Addendum for Day 1: I completely forgot that one of the first things we did was a lifeboat drill! It was oddly fun -- clear announcements from Cruise Director Erin (there can be only one) made it easy to figure out what to do, and a quick drill down some stairs and into our group let us be one of the first "complete" lifeboats, at least on the Even side. It was quick and painless and I imagine quite useful had we had any sort of emergency, which we did not.

Day 2 of JoCoCruise 2017 was an at-sea day; no port of call, just sailing. This makes it sound boring, but for my money, Sea Days are the best part of JoCoCruise -- lots of time to do lots of things and no pressure to be anywhere or see anything. Day 2 was where I managed to let go of my FOMO (Fear Of Missing Out) and just relax and enjoy the experience I was undergoing; there were way too many things available to do that I could never, ever do them all.

Because of the whole-boat situation, we had actual morning announcements (just like back in High School) at 10AM -- "Good morning, Students" followed by THE ENTIRE BOAT responding "Good morning, Principal Sabourin" loud enough that you could hear it through the cabin doors. Apparently Cruise Director Erin mentioned that our lifeboat drill was so effective and efficient that they wanted to do it again, tape it, and use it as an example of How To Do It for future cruises. Nerds: lining up and dividing into arbitrary groups since 1968.

So, instead of knocking myself out trying to squeeze in things, I decided to relax. We sat by the pool in the sun, and then for lunch had hot dogs and a shake. Jean and I got hot-stone massages; mine was from a lovely young woman with fingers like steel bars (in a good way) who massaged my wrists so well that I suddenly realized how much they had been hurting once the pain was gone. To make room for the massages, we had to skip the show, but I caught it later on the ship-board broadcast channel, and it was hilariously funny: Cameron Esposito and her wife Rhea Butcher, possibly the world's first wife-and-wife comedy duo, were the MCs for a bunch of really strange and eclectic entertainment, as well as doing their own standup sets.

Then dinner again with Al, and some more adventurous menu explorations. Principal Sabourin (Paul of Paul & Storm) had mentioned that the head chef had been encouraged to be more 'aggressive' about the food choices, as the average age of the Sea Monkeys was considerably lower then the usual audience for his menus, and he really did some great work with some of the specialty lunches and dinner menu entries. it was really nice to relax and enjoy the food with Jean.

After dinner, we headed off to what turned out to be a little lecture/colloquium on tattoos and the various cultural effects (and misapprehensions).
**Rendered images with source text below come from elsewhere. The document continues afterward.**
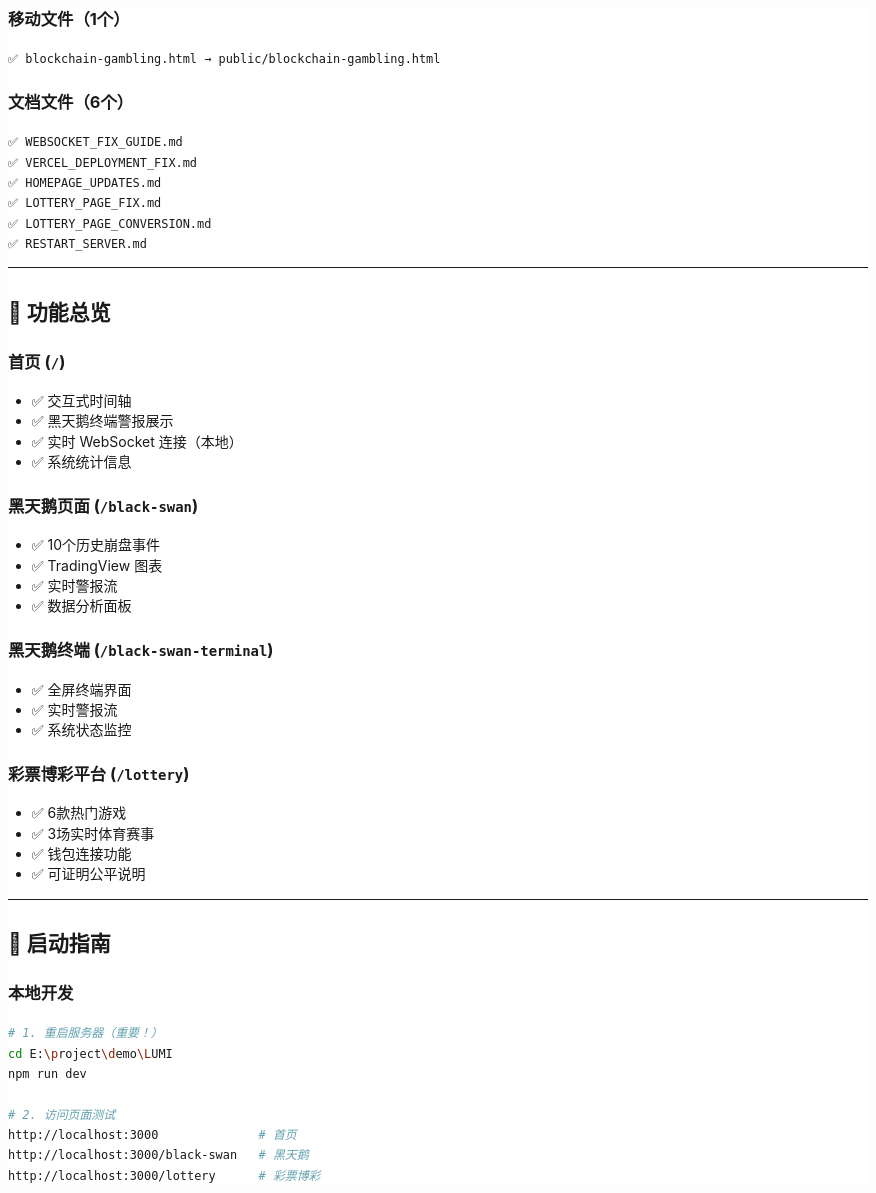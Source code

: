 ### 移动文件（1个）
```
✅ blockchain-gambling.html → public/blockchain-gambling.html
```

### 文档文件（6个）
```
✅ WEBSOCKET_FIX_GUIDE.md
✅ VERCEL_DEPLOYMENT_FIX.md
✅ HOMEPAGE_UPDATES.md
✅ LOTTERY_PAGE_FIX.md
✅ LOTTERY_PAGE_CONVERSION.md
✅ RESTART_SERVER.md
```

---

## 🎯 **功能总览**

### 首页 (`/`)
- ✅ 交互式时间轴
- ✅ 黑天鹅终端警报展示
- ✅ 实时 WebSocket 连接（本地）
- ✅ 系统统计信息

### 黑天鹅页面 (`/black-swan`)
- ✅ 10个历史崩盘事件
- ✅ TradingView 图表
- ✅ 实时警报流
- ✅ 数据分析面板

### 黑天鹅终端 (`/black-swan-terminal`)
- ✅ 全屏终端界面
- ✅ 实时警报流
- ✅ 系统状态监控

### 彩票博彩平台 (`/lottery`)
- ✅ 6款热门游戏
- ✅ 3场实时体育赛事
- ✅ 钱包连接功能
- ✅ 可证明公平说明

---

## 🚀 **启动指南**

### 本地开发

```bash
# 1. 重启服务器（重要！）
cd E:\project\demo\LUMI
npm run dev

# 2. 访问页面测试
http://localhost:3000              # 首页
http://localhost:3000/black-swan   # 黑天鹅
http://localhost:3000/lottery      # 彩票博彩
```
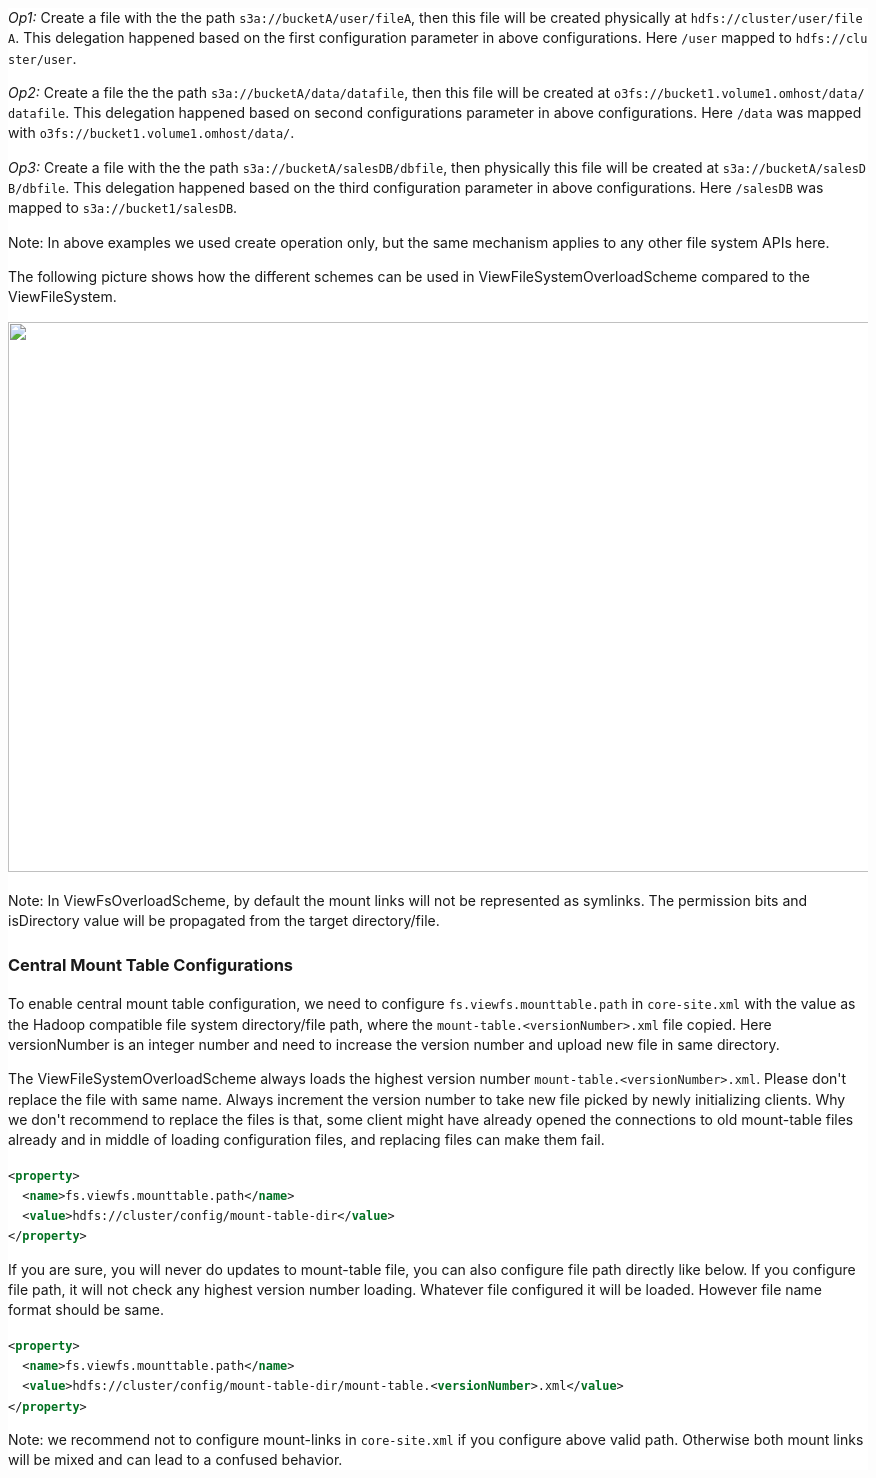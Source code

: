  *Op1:* Create a file with the the path `s3a://bucketA/user/fileA`, then this file will be created physically at `hdfs://cluster/user/fileA`. This delegation happened based on the first configuration parameter in above configurations. Here `/user` mapped to `hdfs://cluster/user`.

  *Op2:* Create a file the the path `s3a://bucketA/data/datafile`, then this file will be created at `o3fs://bucket1.volume1.omhost/data/datafile`. This delegation happened based on second configurations parameter in above configurations. Here `/data` was mapped with `o3fs://bucket1.volume1.omhost/data/`.

  *Op3:* Create a file with the the path `s3a://bucketA/salesDB/dbfile`, then  physically this file will be created at `s3a://bucketA/salesDB/dbfile`. This delegation happened based on the third configuration parameter in above configurations. Here `/salesDB` was mapped to `s3a://bucket1/salesDB`.

Note: In above examples we used create operation only, but the same mechanism applies to any other file system APIs here.

The following picture shows how the different schemes can be used in ViewFileSystemOverloadScheme compared to the ViewFileSystem.

<img src="./images/ViewFSOverloadScheme.png" width="1050" height="550"/>

Note: In ViewFsOverloadScheme, by default the mount links will not be represented as symlinks. The permission bits and isDirectory value will be propagated from the target directory/file.

### Central Mount Table Configurations

To enable central mount table configuration, we need to configure `fs.viewfs.mounttable.path` in `core-site.xml` with the value as the Hadoop compatible file system directory/file path, where the `mount-table.<versionNumber>.xml` file copied. Here versionNumber is an integer number and need to increase the version number and upload new file in same directory.

The ViewFileSystemOverloadScheme always loads the highest version number `mount-table.<versionNumber>.xml`. Please don't replace the file with same name. Always increment the version number to take new file picked by newly initializing clients. Why we don't recommend to replace the files is that, some client might have already opened the connections to old mount-table files already and in middle of loading configuration files, and replacing files can make them fail.

```xml
<property>
  <name>fs.viewfs.mounttable.path</name>
  <value>hdfs://cluster/config/mount-table-dir</value>
</property>
```
 If you are sure, you will never do updates to mount-table file, you can also configure file path directly like below. If you configure file path, it will not check any highest version number loading. Whatever file configured it will be loaded. However file name format should be same.

```xml
<property>
  <name>fs.viewfs.mounttable.path</name>
  <value>hdfs://cluster/config/mount-table-dir/mount-table.<versionNumber>.xml</value>
</property>
```
Note: we recommend not to configure mount-links in `core-site.xml` if you configure above valid path. Otherwise both mount links will be mixed and can lead to a confused behavior.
It was really quite nice. Afterwords, we were making our way to a late show, and I spotted Rishikesh Hirway, the host of Song Exploder and the co-host of West Wing Weekly, so I gave him "the sign" and he laughed and clapped me on the shoulder and said thank you. Then we went and sat and listened to John Scalzi, Immortal Jane Austen (aka Mary Robinette Kowal), Patrick Rothfuss, and Wil Wheaton in conversation on stage, and there was a long and involved discussion on what constitutes a burrito, which by stages worked through rhetoric, prescriptivism versus descriptivism, intent versus results in philosophical argumentation, and just exactly how dirty everything sounds when you talk about puppets and puppeteering. There was no resolution on the burrito question, but it did spur a conversation the next day where we attempted to create a cladistic approach to a taxonomy of what constituted a "hat" (versus "a thing you have put on your head").

Then Jean went off to learn how to play Illimat while I went back to the room and ordered a late-night dessert, because why not? This was the first of many many times when I realized that on a cruise ship, things just happen and you give the person your room number and everything is taken care of and you never actually pay for anything. Which is INCREDIBLY DANGEROUS if you're not paying attention.

Tomorrow we would be putting into port at Cabo San Lucas, and I was to have the first really bad experience of the trip, followed by the second really bad experience, but that's all for the next entry...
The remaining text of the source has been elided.